● Information supplied
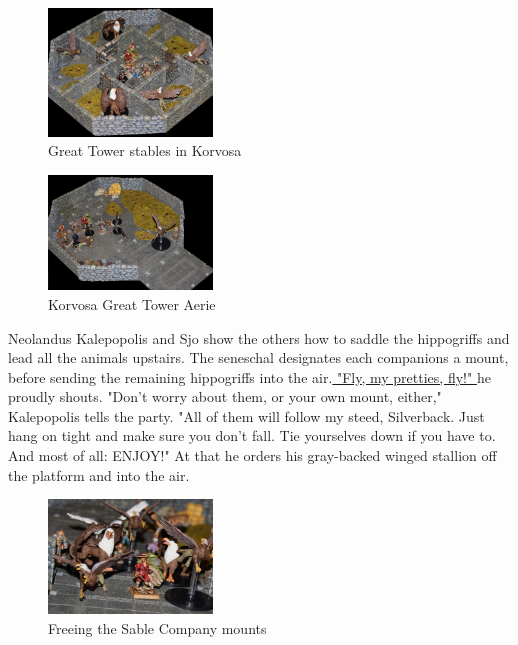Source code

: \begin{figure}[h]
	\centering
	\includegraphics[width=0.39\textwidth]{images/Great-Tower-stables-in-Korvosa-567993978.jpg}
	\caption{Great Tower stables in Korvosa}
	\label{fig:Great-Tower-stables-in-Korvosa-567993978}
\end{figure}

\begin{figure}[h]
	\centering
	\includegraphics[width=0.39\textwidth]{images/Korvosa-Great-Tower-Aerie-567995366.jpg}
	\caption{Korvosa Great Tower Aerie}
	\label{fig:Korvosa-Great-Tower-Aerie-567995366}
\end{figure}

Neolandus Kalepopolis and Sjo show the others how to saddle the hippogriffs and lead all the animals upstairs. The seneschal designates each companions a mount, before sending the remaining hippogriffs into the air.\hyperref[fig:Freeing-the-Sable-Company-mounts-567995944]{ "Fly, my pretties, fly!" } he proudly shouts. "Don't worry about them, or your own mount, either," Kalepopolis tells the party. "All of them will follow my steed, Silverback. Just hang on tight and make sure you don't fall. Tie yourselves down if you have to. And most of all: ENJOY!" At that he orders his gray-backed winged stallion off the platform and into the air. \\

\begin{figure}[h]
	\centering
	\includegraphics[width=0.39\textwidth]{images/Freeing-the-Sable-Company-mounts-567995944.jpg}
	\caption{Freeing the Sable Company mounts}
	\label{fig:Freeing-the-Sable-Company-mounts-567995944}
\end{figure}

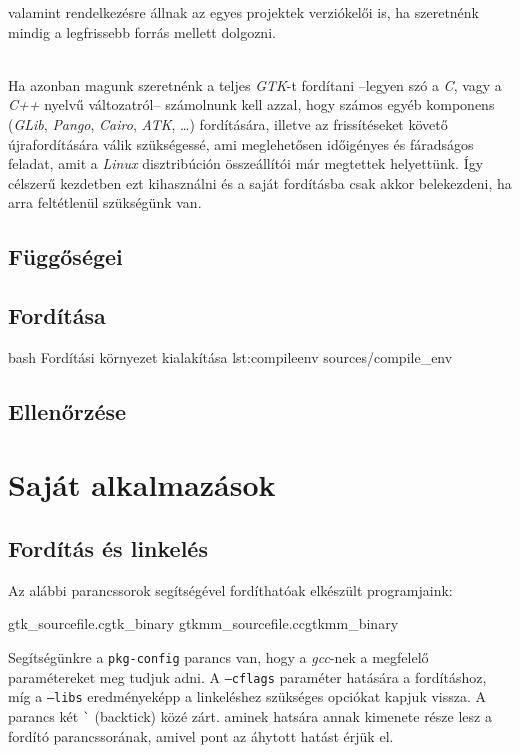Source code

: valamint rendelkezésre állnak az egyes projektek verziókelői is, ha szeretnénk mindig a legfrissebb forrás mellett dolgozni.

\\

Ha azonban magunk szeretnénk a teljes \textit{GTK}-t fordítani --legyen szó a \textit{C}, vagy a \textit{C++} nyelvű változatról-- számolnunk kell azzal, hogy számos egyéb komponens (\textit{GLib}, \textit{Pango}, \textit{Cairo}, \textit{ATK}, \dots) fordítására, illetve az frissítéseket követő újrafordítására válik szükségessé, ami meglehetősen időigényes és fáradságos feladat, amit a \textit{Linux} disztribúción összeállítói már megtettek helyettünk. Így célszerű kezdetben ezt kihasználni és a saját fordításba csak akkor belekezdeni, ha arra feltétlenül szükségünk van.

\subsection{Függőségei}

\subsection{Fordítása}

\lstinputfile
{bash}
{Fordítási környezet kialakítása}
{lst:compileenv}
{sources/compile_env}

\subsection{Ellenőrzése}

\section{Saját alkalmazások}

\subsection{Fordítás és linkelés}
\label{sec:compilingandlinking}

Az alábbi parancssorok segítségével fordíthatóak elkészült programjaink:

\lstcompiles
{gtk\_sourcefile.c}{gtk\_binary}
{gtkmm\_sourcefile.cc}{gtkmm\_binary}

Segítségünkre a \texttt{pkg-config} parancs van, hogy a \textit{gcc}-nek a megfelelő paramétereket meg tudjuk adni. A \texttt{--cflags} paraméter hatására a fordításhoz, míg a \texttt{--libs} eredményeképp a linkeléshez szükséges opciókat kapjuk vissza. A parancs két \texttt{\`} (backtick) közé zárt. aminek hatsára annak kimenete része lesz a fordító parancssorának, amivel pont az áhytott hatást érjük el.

● What is required
The lines to return are those with the string "label" in them; copy each from the entries above.

● Exercise solution
	\label{fig:Great-Tower-stables-in-Korvosa-567993978}
	\label{fig:Korvosa-Great-Tower-Aerie-567995366}
	\label{fig:Freeing-the-Sable-Company-mounts-567995944}
\label{sec:compilingandlinking}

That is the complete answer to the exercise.